IIT Hyderabad Builds Dataset to Understand Online User InteractionsSci-Tech

June 18, 2018 14:08

(Image source from: The Hindu)

The Indian Institute of Technology has built Dataset for Affective States in E-Environments (DAiSEE), to understand user engagement in online interactions, with online shopping, advertising, e-learning, and health care being just a few sectors.

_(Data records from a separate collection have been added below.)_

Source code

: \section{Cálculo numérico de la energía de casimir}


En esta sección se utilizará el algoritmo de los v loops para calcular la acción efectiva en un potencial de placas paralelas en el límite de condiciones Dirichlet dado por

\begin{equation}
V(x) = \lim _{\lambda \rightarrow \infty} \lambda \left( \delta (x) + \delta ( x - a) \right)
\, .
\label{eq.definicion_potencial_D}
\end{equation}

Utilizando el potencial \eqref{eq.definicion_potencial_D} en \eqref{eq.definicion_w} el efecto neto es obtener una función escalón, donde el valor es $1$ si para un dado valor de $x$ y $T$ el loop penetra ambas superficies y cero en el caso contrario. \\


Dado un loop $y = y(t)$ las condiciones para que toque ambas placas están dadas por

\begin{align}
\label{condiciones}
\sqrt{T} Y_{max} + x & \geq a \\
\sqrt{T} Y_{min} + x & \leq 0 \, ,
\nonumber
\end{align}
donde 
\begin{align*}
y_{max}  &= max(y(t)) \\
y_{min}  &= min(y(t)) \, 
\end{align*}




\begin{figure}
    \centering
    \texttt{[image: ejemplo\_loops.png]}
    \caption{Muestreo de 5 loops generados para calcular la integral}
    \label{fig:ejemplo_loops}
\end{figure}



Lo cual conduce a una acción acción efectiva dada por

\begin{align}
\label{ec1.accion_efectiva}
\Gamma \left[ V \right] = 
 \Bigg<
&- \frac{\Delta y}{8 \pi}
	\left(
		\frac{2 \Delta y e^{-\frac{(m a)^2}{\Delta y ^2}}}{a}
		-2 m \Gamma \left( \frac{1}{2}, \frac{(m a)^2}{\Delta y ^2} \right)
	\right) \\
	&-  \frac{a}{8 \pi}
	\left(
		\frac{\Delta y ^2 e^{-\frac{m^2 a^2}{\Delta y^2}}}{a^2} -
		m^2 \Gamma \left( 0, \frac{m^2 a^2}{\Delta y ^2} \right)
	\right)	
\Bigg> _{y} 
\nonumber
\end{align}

DAiSEE is the first multilabel, video-classification data set for recognizing tedium, uncertainty, frustration, and engagement.

The dataset comprises of 9,068 video snippets captured from 112 individuals. There are four levels of labels which are provided by observing viewer's reactions - very low, low, high, and very high.

There can be multiple labels assigned to a snippet: "For example, when understanding some complex terminology from videos, a person could display high engagement and still be confused or frustrated at the same time," explains Vineeth N. Balasubramanian of Department of Computer Science and Engineering at IIT Hyderabad who has led the research. "The combination of data and annotations related to user engagement sets the platform for DAiSEE as a specialized dataset," he adds in an email to media source. The dataset is available to the public at the website http://www.iith.ac.in

The crucial area of research is Recognizing, interpreting, processing, and simulating human affective states, or emotions, known as affective computing.

The usual emotions studied include anger, disgust, fear etc. “For a large part, researchers have focused on these basic expressions, we chose to go beyond,” says Dr Balasubramanian.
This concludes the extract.